The answer must be a single number: the count of lines in the data below that hold the word "packages".
_ _ _ _ _ _ _
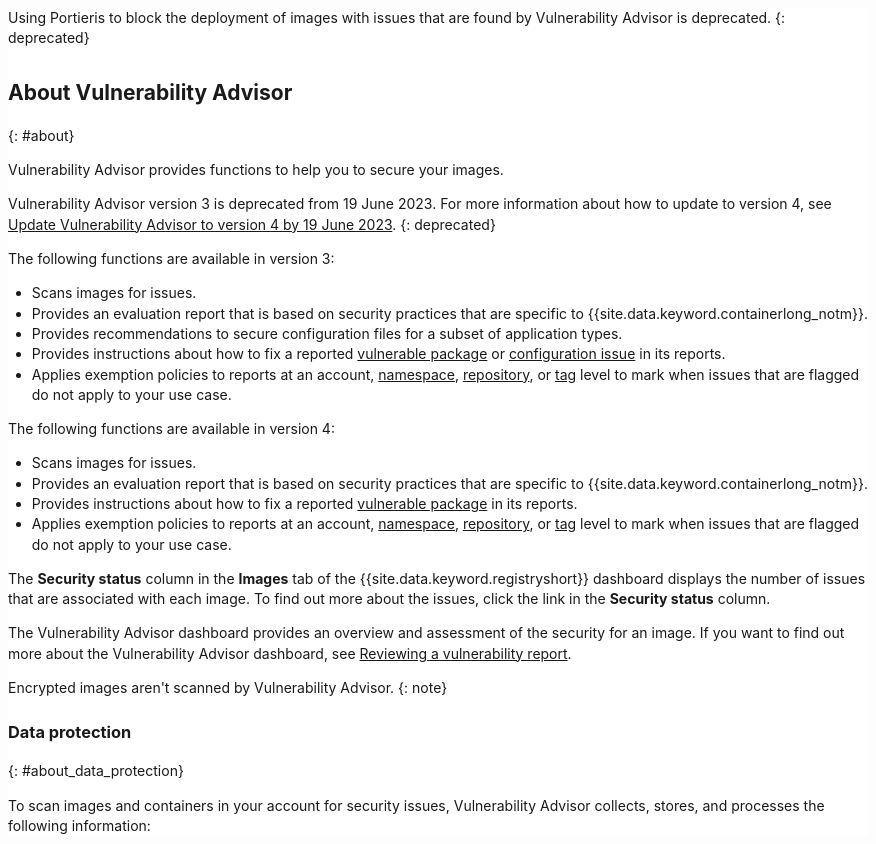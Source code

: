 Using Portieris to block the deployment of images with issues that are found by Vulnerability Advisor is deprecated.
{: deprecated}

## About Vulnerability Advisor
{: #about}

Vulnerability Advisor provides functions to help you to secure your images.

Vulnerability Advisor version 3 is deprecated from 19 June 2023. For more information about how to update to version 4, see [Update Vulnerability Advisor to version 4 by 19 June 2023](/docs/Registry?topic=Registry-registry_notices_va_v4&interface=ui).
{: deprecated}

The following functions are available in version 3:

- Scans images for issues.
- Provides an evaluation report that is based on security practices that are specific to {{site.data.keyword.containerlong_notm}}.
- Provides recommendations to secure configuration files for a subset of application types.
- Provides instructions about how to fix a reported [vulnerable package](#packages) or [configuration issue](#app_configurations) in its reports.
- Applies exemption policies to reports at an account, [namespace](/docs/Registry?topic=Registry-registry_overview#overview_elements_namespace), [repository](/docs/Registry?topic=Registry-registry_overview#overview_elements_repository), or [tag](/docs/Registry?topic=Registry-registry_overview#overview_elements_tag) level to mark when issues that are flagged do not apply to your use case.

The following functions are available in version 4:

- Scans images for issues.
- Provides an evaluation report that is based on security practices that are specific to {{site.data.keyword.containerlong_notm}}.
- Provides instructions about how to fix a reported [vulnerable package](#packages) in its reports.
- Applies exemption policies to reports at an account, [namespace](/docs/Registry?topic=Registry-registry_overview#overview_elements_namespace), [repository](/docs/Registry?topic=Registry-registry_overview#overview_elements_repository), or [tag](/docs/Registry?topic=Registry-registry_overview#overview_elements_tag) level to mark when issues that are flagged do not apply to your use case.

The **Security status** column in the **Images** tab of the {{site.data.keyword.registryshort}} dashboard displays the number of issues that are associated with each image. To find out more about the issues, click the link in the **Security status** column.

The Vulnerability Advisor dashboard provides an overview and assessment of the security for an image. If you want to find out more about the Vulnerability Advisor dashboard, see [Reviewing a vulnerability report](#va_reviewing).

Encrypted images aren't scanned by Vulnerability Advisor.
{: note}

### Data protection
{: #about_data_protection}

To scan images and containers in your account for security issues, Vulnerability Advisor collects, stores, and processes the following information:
_ _ _ _ _ _ _
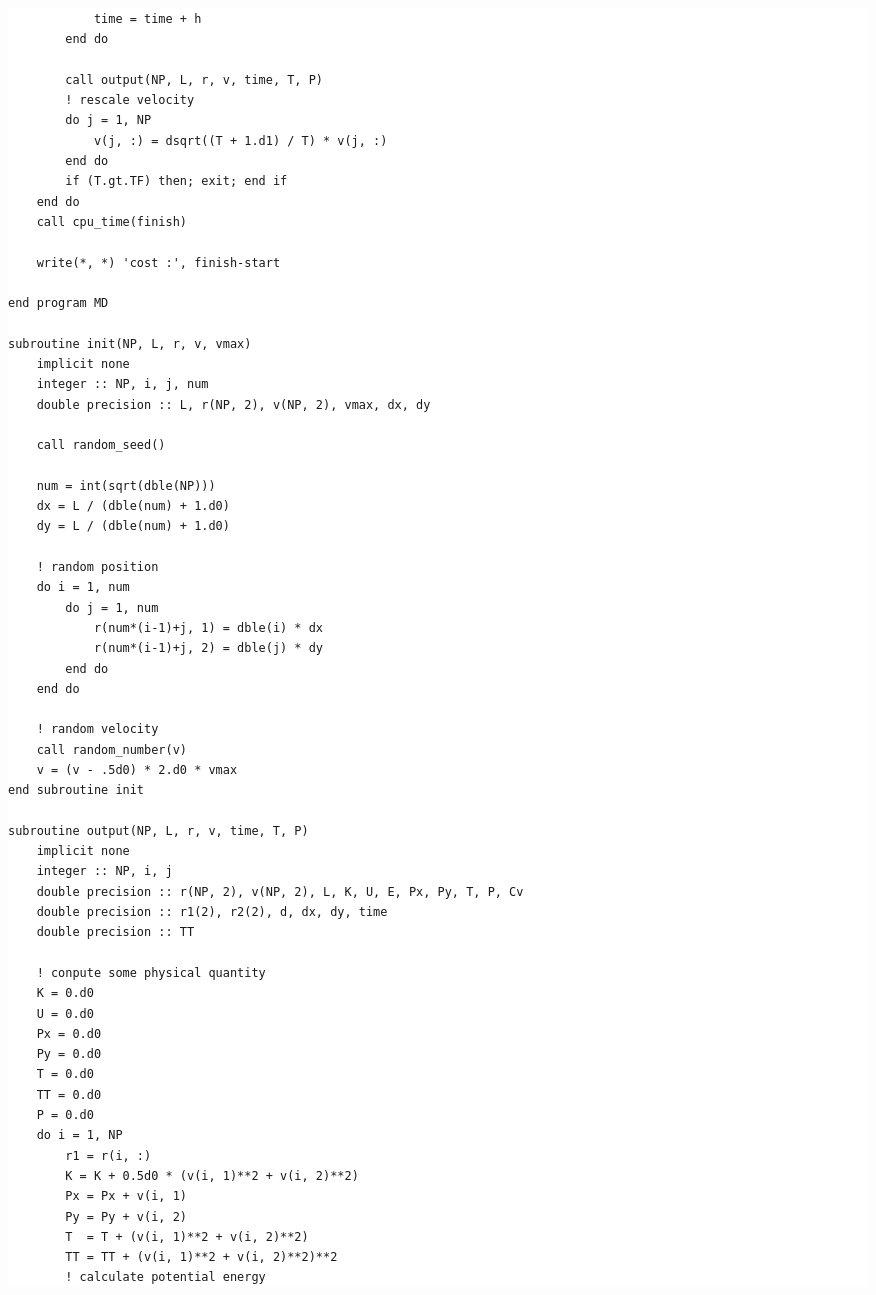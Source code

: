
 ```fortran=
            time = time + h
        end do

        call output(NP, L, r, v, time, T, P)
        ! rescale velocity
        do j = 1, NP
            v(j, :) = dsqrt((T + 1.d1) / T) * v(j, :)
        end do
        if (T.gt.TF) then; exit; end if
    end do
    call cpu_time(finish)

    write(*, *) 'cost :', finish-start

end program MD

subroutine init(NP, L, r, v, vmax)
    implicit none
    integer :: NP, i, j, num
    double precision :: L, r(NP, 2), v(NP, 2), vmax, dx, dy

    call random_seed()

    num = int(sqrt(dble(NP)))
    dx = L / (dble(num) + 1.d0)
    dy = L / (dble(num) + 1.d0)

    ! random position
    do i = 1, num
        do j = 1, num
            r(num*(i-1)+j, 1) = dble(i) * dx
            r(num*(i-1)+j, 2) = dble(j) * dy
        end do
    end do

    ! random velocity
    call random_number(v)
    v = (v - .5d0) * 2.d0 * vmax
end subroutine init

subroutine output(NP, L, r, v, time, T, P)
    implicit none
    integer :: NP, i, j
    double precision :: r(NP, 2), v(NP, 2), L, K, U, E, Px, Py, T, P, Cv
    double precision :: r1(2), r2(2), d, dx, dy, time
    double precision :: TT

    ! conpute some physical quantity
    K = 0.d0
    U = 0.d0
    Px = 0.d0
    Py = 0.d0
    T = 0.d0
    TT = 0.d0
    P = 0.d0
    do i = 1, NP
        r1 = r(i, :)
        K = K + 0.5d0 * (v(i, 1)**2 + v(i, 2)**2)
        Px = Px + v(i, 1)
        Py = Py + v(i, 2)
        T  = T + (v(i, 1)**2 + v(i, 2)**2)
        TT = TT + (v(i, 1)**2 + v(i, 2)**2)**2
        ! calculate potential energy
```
_ _ _ _ _ _ _
EXERCISE RESULT = 2